Airbnb is a huge part of the problem. The Government has refused to regulate it. We are losing streets and houses to Airbnb in Galway.
The one thing the Deputy and I agree on is that we need to get more homes built. They need to be social homes, affordable homes and private homes. Student accommodation also needs to be built because Galway is a big university city. Much of the accommodation that is currently rented by students could and should be available to individuals and families.
All of those things are happening. They are not happening fast enough, but they are happening. Much more student accommodation is being built in Galway. Social houses are being built there. The Deputy is right to quote often the statistic that very small numbers of social houses were built over the past ten years.

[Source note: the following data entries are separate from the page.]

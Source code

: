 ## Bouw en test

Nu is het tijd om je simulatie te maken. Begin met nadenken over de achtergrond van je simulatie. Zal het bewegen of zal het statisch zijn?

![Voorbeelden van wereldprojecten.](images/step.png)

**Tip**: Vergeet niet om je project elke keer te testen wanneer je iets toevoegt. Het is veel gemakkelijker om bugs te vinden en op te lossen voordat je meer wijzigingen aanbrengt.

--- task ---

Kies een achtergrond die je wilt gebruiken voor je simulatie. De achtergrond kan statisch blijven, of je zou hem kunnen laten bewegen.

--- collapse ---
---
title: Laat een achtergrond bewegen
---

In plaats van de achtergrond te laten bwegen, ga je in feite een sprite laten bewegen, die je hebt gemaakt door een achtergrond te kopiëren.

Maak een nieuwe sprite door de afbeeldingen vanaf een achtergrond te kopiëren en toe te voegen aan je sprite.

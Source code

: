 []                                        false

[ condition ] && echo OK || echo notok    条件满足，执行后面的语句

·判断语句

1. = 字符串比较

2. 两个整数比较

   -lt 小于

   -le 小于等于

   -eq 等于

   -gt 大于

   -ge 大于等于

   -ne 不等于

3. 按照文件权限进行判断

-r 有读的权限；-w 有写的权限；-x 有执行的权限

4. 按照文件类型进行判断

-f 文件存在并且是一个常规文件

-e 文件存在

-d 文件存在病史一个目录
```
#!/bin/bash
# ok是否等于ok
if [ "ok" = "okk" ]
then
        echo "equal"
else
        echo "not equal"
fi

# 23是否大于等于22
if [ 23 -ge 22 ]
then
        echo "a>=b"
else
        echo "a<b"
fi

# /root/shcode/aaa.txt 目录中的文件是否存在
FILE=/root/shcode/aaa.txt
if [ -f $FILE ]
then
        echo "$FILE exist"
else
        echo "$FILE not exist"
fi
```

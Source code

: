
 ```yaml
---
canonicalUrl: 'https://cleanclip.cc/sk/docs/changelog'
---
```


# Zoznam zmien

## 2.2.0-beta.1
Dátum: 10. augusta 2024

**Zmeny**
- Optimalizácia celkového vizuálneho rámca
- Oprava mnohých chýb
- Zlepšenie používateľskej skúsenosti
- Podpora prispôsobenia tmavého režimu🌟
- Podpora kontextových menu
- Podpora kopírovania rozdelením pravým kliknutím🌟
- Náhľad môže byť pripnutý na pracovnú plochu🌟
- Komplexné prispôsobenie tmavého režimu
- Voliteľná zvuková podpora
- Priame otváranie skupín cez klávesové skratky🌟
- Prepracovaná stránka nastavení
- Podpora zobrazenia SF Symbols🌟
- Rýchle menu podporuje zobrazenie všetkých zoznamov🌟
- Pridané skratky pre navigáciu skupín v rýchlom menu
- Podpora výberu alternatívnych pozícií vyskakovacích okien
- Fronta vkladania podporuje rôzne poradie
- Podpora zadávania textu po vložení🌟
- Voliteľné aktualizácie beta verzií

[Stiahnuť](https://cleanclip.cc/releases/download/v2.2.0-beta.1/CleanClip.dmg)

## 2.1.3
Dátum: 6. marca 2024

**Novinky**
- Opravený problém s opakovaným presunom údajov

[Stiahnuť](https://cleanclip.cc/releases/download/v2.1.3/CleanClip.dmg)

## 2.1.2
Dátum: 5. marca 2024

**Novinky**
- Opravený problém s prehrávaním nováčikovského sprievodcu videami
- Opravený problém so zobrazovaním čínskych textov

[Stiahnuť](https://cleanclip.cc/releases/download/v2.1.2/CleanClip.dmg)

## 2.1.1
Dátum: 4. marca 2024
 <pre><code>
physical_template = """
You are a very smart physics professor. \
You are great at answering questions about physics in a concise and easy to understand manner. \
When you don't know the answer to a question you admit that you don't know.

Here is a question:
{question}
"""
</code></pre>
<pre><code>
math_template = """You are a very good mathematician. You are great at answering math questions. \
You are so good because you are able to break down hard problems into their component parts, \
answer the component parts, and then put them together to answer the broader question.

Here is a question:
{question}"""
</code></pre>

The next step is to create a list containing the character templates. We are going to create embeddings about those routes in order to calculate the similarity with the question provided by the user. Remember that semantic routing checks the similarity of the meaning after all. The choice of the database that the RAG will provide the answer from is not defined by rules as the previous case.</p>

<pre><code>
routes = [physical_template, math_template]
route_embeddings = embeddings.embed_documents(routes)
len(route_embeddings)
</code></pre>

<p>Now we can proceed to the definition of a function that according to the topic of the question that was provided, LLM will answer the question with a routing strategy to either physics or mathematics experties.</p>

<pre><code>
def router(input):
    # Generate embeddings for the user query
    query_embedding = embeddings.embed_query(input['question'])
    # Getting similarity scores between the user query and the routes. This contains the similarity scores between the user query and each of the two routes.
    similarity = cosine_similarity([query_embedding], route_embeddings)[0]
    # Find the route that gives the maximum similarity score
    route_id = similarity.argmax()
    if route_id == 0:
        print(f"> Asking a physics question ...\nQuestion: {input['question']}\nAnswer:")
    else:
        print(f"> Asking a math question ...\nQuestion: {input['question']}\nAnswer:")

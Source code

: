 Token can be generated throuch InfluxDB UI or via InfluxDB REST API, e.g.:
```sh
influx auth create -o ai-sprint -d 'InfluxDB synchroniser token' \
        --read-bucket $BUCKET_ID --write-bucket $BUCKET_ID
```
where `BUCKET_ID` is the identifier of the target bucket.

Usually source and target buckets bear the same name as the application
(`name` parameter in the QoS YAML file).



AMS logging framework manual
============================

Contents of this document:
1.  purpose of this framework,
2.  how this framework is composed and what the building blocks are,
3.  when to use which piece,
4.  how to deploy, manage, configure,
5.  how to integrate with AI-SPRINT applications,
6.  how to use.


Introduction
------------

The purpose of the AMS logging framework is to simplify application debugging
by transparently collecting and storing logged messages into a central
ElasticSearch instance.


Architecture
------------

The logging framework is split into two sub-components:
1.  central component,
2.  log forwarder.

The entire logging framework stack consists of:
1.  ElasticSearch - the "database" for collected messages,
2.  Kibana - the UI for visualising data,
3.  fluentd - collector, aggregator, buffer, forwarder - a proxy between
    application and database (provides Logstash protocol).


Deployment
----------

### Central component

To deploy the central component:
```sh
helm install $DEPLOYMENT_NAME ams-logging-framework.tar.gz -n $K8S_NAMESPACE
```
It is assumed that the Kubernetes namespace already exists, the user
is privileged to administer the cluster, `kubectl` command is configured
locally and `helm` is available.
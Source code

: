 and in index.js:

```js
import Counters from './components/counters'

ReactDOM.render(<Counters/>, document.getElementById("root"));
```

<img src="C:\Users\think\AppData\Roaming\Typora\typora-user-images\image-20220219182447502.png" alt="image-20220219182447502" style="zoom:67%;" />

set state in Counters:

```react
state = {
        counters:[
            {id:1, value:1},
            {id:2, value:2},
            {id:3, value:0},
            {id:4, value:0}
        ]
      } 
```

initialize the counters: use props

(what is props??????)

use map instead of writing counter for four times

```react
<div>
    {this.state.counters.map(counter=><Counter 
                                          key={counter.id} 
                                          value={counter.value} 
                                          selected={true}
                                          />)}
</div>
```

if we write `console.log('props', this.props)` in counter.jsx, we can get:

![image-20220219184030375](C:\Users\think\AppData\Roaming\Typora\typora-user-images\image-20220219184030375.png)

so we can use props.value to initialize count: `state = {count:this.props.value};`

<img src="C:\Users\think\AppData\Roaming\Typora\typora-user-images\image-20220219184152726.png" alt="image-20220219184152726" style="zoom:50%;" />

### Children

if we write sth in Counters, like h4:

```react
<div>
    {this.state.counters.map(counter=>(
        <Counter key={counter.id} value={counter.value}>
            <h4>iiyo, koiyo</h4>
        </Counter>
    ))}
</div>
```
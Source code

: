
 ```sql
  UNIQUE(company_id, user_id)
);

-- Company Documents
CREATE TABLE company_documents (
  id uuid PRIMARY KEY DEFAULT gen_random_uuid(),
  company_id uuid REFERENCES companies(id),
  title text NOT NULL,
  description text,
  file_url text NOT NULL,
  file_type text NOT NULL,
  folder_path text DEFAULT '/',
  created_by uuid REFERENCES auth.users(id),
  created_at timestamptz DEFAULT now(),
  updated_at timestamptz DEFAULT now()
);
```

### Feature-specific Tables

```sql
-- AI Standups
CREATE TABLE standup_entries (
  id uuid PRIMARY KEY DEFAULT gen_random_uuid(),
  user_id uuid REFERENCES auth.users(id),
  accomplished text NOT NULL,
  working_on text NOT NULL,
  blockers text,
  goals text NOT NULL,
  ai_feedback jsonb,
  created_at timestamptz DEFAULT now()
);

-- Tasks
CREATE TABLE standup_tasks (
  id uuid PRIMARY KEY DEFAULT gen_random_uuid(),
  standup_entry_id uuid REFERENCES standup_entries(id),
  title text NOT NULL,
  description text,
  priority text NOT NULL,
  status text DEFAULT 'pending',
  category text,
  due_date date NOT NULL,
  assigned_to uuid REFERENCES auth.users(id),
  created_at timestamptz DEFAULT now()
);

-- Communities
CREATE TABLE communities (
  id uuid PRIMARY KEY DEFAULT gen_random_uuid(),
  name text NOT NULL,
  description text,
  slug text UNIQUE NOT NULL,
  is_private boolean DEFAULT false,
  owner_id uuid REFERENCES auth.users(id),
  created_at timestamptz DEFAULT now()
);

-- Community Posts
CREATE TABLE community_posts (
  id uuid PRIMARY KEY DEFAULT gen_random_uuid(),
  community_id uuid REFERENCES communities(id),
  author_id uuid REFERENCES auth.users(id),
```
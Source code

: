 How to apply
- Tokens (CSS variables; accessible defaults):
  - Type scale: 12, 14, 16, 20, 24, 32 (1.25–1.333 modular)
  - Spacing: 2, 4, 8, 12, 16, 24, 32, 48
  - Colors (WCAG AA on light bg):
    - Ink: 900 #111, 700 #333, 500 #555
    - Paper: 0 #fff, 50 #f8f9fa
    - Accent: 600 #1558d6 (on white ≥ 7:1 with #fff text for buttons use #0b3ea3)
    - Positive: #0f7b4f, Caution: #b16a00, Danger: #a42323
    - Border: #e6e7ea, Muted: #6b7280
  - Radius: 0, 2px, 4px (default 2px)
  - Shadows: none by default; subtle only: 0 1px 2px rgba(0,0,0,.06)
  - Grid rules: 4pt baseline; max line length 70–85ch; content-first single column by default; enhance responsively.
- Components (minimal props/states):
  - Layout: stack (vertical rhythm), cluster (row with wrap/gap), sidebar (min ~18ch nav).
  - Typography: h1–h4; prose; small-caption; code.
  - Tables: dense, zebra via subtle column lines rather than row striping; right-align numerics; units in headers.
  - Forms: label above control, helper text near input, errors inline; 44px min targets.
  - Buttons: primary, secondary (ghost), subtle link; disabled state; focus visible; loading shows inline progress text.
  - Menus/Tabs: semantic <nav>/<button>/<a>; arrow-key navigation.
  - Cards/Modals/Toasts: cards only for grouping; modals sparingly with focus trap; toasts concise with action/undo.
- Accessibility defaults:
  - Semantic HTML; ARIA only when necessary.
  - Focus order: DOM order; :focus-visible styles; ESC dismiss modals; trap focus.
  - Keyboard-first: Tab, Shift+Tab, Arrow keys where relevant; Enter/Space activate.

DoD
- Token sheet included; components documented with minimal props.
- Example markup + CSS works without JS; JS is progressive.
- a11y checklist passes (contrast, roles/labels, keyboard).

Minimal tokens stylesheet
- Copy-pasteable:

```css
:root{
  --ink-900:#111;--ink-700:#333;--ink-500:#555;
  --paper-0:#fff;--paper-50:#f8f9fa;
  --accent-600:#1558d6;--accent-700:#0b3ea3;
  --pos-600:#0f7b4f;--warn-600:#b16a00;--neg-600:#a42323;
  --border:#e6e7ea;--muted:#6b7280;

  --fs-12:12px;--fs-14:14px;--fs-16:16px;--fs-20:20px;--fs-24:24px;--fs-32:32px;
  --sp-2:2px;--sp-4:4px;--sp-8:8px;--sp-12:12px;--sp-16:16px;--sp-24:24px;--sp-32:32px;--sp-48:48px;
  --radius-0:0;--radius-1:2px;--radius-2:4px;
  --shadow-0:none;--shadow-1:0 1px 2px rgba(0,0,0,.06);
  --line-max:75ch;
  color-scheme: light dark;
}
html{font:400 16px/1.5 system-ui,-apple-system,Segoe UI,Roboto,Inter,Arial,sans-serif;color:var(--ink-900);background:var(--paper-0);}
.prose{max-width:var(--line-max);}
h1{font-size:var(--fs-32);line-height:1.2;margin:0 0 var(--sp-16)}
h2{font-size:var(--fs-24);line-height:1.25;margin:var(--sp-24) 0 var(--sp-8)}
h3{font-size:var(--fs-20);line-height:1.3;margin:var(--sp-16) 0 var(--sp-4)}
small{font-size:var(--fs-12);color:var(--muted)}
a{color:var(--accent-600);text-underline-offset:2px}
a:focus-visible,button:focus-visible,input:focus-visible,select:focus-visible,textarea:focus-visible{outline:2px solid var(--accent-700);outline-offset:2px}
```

That is changing. The Government does not have an ideological attachment to a reliance on the private sector to solve social housing need. Quite the opposite is the case. It has committed tens of millions of euro to roll out one of the most ambitious social housing building programmes the State has ever seen. That is happening. It takes time to build houses and, in the meantime, we must rely on HAP and RAS because there are properties available in which families can be accommodated. We are also looking to switch people from rent allowance to HAP because it is a more secure form of tenancy.
It takes time to build the number of houses we need to solve the problems in Galway, Dublin, Cork, Limerick, Waterford and elsewhere. There is a dramatic increase in the number of social houses being delivered and the number of private houses, many of them affordable, that are being delivered as well. The Government is trying to deliver mixed tenure communities with many extra social houses. In the next few years, 50,000 houses will be provided under the Rebuilding Ireland scheme, which will then go on to provide more than 100,000 houses. That needs to be accelerated, particularly in pressure points like Galway.